Touch down in Istanbul. It’s the first layover of two on our way to India. Otto, a recent friend and coworker I met through Hostel One, has traveled India twice—once with his father on a motorcycle, and once on his own with his own bike. I was fortunate to have had the chance of meeting him a day before he left Barcelona. After talking about India for three we decided to make a plan to meet there after I finished the Yoga teacher Training I’ll be partaking in at Rishikesh YogPeeth. India is a place I’ve been interested in traveling around but as a solo female traveler the country seems a bit daunting to take on alone. So, here we are, on the second flight out of three, headed to Dubai for a 16-hour layover before completing the mission to New Delhi.
Since we’re flying with the RyanAir, Vueling-like airline that is Pegasus, we didn’t get any drink or food on the three-hour flight. First order of business: grab some grub and water. We headed upstairs to see Sbarro, Burger King, Popeye, and McDonalds combo meals were almost as expensive as 30 Turkish monies. What’s the exchange rate, we thought. While Otto looked for some information about Wi-Fi to find the dollar/euro exchange rate, I asked the man that had just sat across from me at the table where he was from. He told me to guess and so I went. We quickly got on and I asked him if he knew the exchange rate. He did the best he could by converting Turkish money to Danish money then to the Euro. We laughed while trying to do the math, thanked him, and went on our way.

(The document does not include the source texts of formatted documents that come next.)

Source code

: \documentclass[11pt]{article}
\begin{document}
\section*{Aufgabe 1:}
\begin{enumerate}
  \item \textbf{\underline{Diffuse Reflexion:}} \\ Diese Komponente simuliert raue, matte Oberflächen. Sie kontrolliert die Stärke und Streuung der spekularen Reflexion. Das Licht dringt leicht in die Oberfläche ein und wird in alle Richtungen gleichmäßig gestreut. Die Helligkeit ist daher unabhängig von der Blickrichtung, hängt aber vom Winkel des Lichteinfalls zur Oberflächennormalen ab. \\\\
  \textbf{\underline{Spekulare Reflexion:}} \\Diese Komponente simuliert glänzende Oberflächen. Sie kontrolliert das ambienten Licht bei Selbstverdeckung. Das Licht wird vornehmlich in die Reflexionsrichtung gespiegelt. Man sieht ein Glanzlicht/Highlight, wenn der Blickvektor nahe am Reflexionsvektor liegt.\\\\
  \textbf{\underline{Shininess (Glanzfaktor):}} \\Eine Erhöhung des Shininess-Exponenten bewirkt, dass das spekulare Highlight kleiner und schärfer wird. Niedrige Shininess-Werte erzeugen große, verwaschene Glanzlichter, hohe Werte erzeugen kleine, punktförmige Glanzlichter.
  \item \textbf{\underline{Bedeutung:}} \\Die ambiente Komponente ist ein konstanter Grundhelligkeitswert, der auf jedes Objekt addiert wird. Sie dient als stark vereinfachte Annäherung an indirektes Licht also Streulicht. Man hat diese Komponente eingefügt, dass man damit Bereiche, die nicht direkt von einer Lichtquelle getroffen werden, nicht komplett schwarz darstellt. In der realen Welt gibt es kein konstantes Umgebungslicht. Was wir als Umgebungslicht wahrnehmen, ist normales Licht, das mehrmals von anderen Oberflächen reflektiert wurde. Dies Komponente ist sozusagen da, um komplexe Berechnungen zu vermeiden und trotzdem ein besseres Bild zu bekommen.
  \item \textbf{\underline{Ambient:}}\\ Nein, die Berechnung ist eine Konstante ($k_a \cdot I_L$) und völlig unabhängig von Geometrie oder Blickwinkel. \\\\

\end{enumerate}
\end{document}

Upon conclusion that the 35 Turkish monies equated to only about 10-15 euro, we returned back to the fast food area for some incredibly upsetting doner kebabs. We laughed and brushed it off even though we spent some serious time contemplating if we should eat or not. We learned to always go with your gut and never, never trust the pictures. We gathered our things and headed downstairs.

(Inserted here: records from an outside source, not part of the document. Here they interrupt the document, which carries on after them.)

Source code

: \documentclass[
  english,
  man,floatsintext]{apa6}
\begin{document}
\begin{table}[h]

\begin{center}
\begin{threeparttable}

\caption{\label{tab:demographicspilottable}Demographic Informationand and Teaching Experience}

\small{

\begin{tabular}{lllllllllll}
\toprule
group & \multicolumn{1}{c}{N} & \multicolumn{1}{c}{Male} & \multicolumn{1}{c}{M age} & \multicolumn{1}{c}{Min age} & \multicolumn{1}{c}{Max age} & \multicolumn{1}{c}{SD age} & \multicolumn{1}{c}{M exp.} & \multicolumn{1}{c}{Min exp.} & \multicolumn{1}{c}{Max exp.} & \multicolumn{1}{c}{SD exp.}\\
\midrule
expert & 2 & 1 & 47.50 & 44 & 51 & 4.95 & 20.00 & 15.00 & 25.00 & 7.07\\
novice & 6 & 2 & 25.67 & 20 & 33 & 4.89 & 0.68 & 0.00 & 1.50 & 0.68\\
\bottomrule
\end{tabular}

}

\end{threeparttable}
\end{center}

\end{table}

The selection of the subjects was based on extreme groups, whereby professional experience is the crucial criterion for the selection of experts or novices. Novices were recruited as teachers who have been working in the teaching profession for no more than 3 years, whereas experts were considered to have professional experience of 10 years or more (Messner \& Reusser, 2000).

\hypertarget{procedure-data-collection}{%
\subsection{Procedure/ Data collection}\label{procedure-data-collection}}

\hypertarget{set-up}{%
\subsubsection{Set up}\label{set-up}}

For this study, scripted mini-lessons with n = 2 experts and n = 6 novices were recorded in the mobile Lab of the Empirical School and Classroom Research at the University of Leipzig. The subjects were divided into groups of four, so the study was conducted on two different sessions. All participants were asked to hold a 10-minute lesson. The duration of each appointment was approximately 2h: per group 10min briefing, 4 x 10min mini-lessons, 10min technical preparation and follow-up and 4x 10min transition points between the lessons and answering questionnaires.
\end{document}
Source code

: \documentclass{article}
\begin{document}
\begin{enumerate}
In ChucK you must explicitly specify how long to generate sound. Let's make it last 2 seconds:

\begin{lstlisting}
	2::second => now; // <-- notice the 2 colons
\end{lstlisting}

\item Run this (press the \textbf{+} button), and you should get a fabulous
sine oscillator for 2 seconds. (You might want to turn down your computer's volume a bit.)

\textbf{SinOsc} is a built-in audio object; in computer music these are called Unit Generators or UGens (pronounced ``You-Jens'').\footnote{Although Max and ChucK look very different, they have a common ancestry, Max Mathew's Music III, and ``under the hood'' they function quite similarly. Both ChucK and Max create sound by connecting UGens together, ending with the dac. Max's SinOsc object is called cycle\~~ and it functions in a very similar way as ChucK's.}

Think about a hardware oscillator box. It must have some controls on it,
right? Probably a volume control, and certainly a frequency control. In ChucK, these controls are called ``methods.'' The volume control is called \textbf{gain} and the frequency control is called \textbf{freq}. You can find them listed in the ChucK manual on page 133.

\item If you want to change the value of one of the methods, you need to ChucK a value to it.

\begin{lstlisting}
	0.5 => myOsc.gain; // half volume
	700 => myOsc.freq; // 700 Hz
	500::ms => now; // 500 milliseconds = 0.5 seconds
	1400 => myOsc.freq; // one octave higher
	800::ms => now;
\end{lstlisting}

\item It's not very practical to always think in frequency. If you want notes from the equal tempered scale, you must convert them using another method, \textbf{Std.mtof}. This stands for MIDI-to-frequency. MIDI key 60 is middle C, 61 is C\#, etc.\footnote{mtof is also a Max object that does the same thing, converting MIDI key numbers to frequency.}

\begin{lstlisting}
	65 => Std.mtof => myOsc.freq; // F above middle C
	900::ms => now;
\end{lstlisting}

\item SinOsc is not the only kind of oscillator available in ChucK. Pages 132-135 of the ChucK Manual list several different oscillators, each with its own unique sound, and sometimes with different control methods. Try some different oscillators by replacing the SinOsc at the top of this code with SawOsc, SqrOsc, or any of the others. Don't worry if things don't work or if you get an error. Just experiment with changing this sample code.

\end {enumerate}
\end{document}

“Last call for boarding flight number 1072 to Dubai, gate 304B.” Yep, that was our flight… about to leave. We sprinted down the escalators to the bottom floor where our gate was about a hundred meters away. We made it just in time to be some of the last people through those doors. Right as we were making our way out, there’s Furqan, the now Denmark resident from Pakistan who helped us with the Turkish exchange rate. We all shared a good laugh and hopped on the bus taking us to the aircraft.
Otto and I had middle and aisle seats but scooted to the window hoping that maybe the person in that seat fancied the aisle freedom. The plane was almost completely boarded and our row still wasn’t filled. How funny would it be if Furqan had this window seat I am sitting in, I thought to myself.

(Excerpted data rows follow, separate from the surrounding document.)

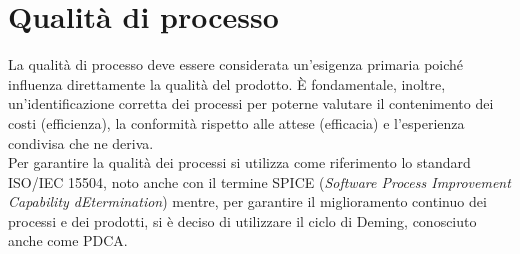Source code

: \section{Qualità di processo}
La qualità di processo deve essere considerata un'esigenza primaria poiché influenza direttamente la qualità del prodotto. È fondamentale, inoltre, un'identificazione corretta dei processi per poterne valutare il contenimento dei costi (efficienza), la conformità rispetto alle attese (efficacia) e l'esperienza condivisa che ne deriva. \\
Per garantire la qualità dei processi si utilizza come riferimento lo standard ISO/IEC 15504, noto anche con il termine SPICE (\textit{Software Process Improvement Capability dEtermination}) mentre, per garantire il miglioramento continuo dei processi e dei prodotti, si è deciso di utilizzare il ciclo di Deming, conosciuto anche come PDCA.



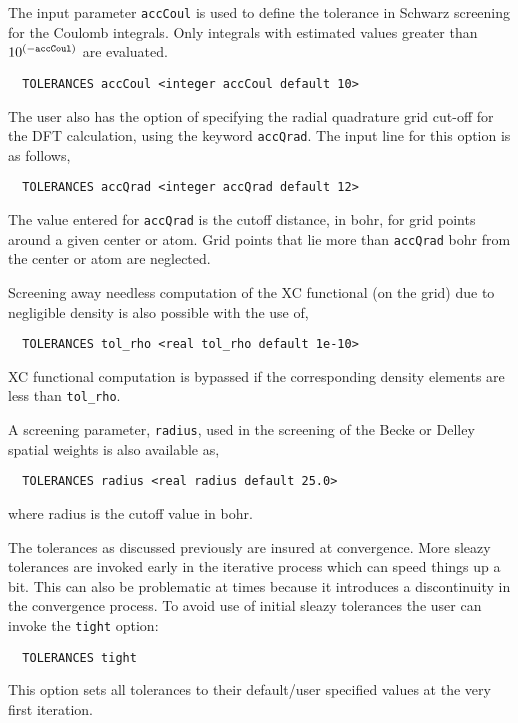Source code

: The input
parameter {\tt accCoul} is used to define the tolerance in Schwarz 
screening for the Coulomb integrals.  Only integrals with estimated
values greater than $10^{(-{\tt accCoul})}$ are evaluated.

\begin{verbatim}
  TOLERANCES accCoul <integer accCoul default 10>
\end{verbatim}



The user also has the option of specifying the radial quadrature 
grid cut-off for the DFT calculation, using the keyword
\verb+accQrad+.  The input line for this option is as follows,
\begin{verbatim}
  TOLERANCES accQrad <integer accQrad default 12>
\end{verbatim}

The value entered for \verb+accQrad+ is the cutoff distance, in bohr, for grid
points around a given center or atom.  Grid points that lie more than 
\verb+accQrad+ bohr from the center or atom are neglected. 

Screening away needless computation of the XC functional (on the grid)
due to negligible density is also possible with the use of,
\begin{verbatim}
  TOLERANCES tol_rho <real tol_rho default 1e-10>
\end{verbatim}
XC functional computation is bypassed if the corresponding density
elements are less than \verb+tol_rho+.

A screening parameter, \verb+radius+, used in the screening of the
Becke or Delley spatial weights is also available as,
\begin{verbatim}
  TOLERANCES radius <real radius default 25.0>
\end{verbatim}
where radius is the cutoff value in bohr.

The tolerances as discussed previously are insured at convergence.
More sleazy tolerances are invoked early in the iterative process
which can speed things up a bit.  This can also be problematic at
times because it introduces a discontinuity in the convergence
process.  To avoid use of initial sleazy tolerances the user can
invoke the \verb+tight+ option:

\begin{verbatim}
  TOLERANCES tight 
\end{verbatim}

This option sets all tolerances to their
default/user specified values at the very first iteration.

You know, there’s something about your gut feeling that you should always notice and give some credit to.
“Oh yeah, there he is,” I chuckled.
“Hey look who’s sitting in my seat, ha ha ha.” We all shared yet, another laugh and a big sigh at this “coincidence,” you may call it.
After talking for approximately five minutes, the three of us knew this was no coincidence. In the midst of an important phase of the business he started a year ago called Book2Wheel, Furqan is seeking investors, writers, videographers and travelers, to help grow and support his passion of changing the lives of the less fortunate. Book4wheel is basically Airbnb for bikes and motorcycles with the mission to help provide some sort of income for those not qualified for a job that pays for the needs of a family or let alone requirements of ones personal life. Book2Wheel helps bike owners rent their scooters or motorcycles to travelers or people in need of transportation.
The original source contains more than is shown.